- [Your goal]: Scan the records below for the line with "different structural dimension" and the line with "魏相字弱翁，济阴定陶人也，徙". Repeat those two lines and every line between them exactly, and nothing else.

- [Dataset extract]:
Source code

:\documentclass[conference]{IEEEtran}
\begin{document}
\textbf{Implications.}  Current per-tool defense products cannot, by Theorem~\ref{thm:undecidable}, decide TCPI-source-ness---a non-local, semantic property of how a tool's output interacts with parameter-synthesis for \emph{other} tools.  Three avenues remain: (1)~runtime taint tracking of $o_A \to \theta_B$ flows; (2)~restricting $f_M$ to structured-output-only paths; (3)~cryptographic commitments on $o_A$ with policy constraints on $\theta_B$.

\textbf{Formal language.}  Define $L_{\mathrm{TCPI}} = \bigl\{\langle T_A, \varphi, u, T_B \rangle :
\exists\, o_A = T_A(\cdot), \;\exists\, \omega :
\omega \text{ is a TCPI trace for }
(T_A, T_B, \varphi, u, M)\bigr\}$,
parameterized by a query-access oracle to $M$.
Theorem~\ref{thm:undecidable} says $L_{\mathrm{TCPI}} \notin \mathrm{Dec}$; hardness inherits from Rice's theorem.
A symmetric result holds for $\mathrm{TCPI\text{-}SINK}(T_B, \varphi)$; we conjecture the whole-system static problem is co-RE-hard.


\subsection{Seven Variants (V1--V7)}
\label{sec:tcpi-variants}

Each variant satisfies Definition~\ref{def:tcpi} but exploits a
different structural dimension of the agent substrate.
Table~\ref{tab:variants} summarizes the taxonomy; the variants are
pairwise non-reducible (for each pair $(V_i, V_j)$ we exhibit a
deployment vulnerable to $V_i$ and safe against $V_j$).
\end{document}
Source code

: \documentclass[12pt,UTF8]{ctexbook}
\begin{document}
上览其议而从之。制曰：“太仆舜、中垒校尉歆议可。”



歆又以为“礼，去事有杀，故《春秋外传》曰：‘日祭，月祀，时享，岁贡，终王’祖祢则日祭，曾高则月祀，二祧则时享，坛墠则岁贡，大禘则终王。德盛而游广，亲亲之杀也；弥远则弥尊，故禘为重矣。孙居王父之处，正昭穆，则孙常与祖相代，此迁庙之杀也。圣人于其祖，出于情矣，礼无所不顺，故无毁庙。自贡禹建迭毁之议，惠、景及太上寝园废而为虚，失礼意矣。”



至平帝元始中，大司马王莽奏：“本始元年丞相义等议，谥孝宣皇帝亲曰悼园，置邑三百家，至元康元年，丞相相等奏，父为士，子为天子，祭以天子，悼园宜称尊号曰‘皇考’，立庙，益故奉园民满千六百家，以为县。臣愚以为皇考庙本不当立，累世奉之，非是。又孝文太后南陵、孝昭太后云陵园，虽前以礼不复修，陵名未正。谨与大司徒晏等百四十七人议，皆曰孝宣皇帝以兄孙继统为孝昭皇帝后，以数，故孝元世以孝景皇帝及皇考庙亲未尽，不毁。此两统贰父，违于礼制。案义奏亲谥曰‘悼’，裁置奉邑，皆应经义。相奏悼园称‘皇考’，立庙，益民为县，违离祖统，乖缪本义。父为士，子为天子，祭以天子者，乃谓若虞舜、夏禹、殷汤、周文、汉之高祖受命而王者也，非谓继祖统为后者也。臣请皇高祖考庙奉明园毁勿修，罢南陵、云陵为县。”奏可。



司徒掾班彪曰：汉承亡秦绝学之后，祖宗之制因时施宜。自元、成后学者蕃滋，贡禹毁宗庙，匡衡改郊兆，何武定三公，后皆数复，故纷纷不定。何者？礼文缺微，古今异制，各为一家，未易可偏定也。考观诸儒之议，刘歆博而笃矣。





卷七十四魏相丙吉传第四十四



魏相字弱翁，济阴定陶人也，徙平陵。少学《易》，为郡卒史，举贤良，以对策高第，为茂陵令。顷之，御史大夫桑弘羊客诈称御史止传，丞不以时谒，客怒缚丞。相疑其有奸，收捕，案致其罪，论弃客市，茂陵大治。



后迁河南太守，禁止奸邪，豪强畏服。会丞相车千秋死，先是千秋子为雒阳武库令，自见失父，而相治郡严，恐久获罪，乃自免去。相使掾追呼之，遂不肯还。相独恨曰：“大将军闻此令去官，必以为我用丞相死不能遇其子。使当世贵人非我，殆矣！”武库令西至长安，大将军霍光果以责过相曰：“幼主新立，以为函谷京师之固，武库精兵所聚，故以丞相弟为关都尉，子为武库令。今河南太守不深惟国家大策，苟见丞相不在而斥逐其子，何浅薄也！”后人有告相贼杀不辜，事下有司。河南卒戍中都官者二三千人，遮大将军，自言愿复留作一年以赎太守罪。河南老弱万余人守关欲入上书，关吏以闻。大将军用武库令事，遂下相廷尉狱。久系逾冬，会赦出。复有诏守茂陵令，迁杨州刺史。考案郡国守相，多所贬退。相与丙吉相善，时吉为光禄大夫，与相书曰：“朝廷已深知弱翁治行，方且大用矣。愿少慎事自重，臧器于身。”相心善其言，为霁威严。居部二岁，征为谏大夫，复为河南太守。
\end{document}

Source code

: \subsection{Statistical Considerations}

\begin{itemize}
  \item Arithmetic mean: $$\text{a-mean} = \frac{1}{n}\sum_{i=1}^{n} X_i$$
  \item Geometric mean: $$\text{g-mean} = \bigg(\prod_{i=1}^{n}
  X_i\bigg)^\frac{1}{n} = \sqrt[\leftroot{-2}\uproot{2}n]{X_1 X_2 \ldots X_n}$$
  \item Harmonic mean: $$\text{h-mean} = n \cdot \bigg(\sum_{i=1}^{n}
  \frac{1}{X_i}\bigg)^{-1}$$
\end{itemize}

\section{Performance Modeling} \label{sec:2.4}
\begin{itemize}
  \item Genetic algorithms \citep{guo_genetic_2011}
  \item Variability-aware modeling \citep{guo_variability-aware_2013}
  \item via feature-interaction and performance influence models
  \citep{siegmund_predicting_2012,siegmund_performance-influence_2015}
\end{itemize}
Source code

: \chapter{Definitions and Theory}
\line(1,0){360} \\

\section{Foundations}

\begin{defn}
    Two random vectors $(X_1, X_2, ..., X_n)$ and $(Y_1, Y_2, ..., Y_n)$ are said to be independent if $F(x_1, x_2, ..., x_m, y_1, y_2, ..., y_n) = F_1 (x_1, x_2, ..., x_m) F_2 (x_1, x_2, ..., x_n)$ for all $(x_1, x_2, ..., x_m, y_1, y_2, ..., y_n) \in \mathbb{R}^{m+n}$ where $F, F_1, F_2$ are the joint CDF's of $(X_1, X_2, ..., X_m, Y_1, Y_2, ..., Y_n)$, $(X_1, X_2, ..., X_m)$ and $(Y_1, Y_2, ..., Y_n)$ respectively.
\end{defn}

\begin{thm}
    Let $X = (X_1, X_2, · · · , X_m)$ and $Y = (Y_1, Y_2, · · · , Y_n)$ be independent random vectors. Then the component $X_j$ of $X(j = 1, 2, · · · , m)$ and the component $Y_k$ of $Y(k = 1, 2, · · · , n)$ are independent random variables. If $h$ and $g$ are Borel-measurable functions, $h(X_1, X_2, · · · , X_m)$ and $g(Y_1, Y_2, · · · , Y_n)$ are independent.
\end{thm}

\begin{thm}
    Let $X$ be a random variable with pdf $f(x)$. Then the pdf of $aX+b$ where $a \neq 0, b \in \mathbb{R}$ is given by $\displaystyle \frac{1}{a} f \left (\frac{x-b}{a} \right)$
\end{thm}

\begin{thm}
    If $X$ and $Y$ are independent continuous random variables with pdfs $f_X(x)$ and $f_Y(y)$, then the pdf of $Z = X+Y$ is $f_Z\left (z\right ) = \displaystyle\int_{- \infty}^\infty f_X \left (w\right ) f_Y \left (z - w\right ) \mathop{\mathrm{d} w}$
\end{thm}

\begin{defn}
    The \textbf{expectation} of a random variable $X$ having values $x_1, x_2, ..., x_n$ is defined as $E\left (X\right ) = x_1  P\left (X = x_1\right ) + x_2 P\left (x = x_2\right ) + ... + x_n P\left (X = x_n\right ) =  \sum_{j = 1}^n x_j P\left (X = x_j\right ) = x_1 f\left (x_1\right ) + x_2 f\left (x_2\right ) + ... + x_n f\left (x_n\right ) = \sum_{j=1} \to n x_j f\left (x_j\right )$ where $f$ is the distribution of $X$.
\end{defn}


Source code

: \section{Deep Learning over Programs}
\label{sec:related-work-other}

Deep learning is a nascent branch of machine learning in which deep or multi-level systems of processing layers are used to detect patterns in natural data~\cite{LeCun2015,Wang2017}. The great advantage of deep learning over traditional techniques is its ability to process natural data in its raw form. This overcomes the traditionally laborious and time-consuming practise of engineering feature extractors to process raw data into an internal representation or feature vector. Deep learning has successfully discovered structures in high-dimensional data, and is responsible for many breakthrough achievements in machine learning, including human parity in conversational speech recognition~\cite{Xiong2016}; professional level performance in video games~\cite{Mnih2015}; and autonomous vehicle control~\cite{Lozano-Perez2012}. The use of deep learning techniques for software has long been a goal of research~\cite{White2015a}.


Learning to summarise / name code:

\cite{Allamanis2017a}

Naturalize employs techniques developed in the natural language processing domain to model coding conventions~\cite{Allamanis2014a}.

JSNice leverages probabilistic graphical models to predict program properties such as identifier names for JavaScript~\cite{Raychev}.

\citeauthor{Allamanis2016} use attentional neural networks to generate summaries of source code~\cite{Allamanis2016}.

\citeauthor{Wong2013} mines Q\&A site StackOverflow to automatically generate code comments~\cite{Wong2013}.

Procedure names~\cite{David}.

- [Result for this task]:
different structural dimension of the agent substrate.
Table~\ref{tab:variants} summarizes the taxonomy; the variants are
pairwise non-reducible (for each pair $(V_i, V_j)$ we exhibit a
deployment vulnerable to $V_i$ and safe against $V_j$).
\end{document}
Source code

: \documentclass[12pt,UTF8]{ctexbook}
\begin{document}
上览其议而从之。制曰：“太仆舜、中垒校尉歆议可。”



歆又以为“礼，去事有杀，故《春秋外传》曰：‘日祭，月祀，时享，岁贡，终王’祖祢则日祭，曾高则月祀，二祧则时享，坛墠则岁贡，大禘则终王。德盛而游广，亲亲之杀也；弥远则弥尊，故禘为重矣。孙居王父之处，正昭穆，则孙常与祖相代，此迁庙之杀也。圣人于其祖，出于情矣，礼无所不顺，故无毁庙。自贡禹建迭毁之议，惠、景及太上寝园废而为虚，失礼意矣。”



至平帝元始中，大司马王莽奏：“本始元年丞相义等议，谥孝宣皇帝亲曰悼园，置邑三百家，至元康元年，丞相相等奏，父为士，子为天子，祭以天子，悼园宜称尊号曰‘皇考’，立庙，益故奉园民满千六百家，以为县。臣愚以为皇考庙本不当立，累世奉之，非是。又孝文太后南陵、孝昭太后云陵园，虽前以礼不复修，陵名未正。谨与大司徒晏等百四十七人议，皆曰孝宣皇帝以兄孙继统为孝昭皇帝后，以数，故孝元世以孝景皇帝及皇考庙亲未尽，不毁。此两统贰父，违于礼制。案义奏亲谥曰‘悼’，裁置奉邑，皆应经义。相奏悼园称‘皇考’，立庙，益民为县，违离祖统，乖缪本义。父为士，子为天子，祭以天子者，乃谓若虞舜、夏禹、殷汤、周文、汉之高祖受命而王者也，非谓继祖统为后者也。臣请皇高祖考庙奉明园毁勿修，罢南陵、云陵为县。”奏可。



司徒掾班彪曰：汉承亡秦绝学之后，祖宗之制因时施宜。自元、成后学者蕃滋，贡禹毁宗庙，匡衡改郊兆，何武定三公，后皆数复，故纷纷不定。何者？礼文缺微，古今异制，各为一家，未易可偏定也。考观诸儒之议，刘歆博而笃矣。





卷七十四魏相丙吉传第四十四



魏相字弱翁，济阴定陶人也，徙平陵。少学《易》，为郡卒史，举贤良，以对策高第，为茂陵令。顷之，御史大夫桑弘羊客诈称御史止传，丞不以时谒，客怒缚丞。相疑其有奸，收捕，案致其罪，论弃客市，茂陵大治。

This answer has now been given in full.